→ Task brief
Scan the records for lines with the word "Landauers", and copy every such line.

→ Entries supplied
= Beginning of Section =

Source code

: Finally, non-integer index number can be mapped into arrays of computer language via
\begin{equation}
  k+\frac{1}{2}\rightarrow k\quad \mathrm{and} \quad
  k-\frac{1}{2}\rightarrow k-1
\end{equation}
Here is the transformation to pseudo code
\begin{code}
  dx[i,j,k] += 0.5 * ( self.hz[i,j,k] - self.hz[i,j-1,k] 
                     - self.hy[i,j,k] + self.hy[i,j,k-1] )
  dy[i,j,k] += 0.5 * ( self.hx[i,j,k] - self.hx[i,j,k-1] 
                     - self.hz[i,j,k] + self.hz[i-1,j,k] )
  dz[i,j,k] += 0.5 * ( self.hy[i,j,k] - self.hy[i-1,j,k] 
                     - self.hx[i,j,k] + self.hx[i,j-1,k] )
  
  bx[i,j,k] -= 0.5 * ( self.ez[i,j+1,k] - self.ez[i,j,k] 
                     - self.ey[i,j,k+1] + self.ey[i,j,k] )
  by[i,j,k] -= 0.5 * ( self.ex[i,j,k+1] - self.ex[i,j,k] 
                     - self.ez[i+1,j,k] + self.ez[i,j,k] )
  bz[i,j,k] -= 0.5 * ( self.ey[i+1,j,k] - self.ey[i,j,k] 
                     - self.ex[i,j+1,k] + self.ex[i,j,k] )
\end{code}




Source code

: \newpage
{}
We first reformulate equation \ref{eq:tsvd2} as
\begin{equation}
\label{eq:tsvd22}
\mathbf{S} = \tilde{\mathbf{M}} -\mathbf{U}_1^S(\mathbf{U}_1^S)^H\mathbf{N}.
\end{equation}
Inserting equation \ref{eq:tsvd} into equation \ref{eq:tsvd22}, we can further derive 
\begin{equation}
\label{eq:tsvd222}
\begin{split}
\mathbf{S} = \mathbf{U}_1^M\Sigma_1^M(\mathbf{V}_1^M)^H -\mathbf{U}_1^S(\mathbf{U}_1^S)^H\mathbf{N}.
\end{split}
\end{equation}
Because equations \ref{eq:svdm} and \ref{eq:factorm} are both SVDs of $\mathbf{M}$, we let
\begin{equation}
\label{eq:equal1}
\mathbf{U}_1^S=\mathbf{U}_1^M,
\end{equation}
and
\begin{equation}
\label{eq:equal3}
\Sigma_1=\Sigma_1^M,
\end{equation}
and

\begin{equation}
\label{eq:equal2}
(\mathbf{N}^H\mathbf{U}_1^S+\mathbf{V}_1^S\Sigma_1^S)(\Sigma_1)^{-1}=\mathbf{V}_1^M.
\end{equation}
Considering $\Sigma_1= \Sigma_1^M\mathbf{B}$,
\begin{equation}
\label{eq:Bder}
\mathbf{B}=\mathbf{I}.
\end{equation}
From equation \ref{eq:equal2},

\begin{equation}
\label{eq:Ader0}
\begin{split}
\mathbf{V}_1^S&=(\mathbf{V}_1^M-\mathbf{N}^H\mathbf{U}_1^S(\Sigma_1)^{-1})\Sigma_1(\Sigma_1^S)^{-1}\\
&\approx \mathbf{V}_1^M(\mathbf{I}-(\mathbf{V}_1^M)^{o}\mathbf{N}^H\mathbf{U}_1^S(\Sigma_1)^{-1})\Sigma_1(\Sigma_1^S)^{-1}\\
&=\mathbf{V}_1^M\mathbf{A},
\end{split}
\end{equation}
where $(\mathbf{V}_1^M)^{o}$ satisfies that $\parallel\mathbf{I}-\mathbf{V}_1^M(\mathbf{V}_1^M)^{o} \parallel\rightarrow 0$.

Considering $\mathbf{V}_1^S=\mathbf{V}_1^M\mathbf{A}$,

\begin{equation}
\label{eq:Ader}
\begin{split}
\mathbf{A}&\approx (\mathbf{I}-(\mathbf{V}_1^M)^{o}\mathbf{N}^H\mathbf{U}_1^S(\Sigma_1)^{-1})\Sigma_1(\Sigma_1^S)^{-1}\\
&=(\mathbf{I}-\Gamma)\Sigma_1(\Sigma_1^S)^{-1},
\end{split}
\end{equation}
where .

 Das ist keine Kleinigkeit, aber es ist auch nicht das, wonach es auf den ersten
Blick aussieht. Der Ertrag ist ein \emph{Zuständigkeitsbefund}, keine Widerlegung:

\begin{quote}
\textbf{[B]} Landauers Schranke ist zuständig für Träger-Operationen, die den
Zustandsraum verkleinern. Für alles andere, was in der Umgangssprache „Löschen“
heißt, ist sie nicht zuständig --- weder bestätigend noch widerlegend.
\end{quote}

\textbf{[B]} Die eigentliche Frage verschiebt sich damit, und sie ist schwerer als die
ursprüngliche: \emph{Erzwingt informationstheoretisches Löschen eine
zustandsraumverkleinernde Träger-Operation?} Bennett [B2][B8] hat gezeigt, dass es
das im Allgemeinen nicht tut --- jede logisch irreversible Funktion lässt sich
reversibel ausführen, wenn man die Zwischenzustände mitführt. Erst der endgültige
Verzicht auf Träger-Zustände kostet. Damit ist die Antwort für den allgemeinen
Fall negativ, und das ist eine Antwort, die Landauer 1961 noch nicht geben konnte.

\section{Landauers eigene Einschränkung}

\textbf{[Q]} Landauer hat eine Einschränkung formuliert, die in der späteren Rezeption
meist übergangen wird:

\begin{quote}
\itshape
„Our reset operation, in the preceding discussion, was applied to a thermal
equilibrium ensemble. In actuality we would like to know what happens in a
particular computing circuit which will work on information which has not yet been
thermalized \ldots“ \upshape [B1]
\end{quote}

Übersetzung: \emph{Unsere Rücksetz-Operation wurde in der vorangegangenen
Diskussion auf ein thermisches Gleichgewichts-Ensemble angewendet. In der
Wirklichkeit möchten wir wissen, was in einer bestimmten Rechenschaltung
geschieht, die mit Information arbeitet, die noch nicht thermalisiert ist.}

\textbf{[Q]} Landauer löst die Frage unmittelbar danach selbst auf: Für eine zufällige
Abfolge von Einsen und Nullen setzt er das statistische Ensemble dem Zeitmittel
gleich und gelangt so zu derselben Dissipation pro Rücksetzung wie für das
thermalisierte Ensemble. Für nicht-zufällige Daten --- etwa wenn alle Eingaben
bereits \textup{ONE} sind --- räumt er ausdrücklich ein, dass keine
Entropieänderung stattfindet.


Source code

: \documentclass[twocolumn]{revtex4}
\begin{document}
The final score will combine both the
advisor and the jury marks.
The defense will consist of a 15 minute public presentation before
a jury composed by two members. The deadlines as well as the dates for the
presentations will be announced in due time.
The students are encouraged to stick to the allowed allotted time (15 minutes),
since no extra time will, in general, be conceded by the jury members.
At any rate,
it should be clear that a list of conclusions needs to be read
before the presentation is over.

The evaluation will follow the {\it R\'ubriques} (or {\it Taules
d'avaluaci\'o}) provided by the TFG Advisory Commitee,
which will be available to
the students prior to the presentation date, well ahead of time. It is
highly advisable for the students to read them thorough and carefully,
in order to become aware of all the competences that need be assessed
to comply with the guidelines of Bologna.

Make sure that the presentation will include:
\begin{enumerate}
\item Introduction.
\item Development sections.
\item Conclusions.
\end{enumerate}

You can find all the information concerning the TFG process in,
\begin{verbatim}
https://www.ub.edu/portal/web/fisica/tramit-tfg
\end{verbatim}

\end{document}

= End of Section =

→ Finished exercise
\textbf{[B]} Landauers Schranke ist zuständig für Träger-Operationen, die den
\section{Landauers eigene Einschränkung}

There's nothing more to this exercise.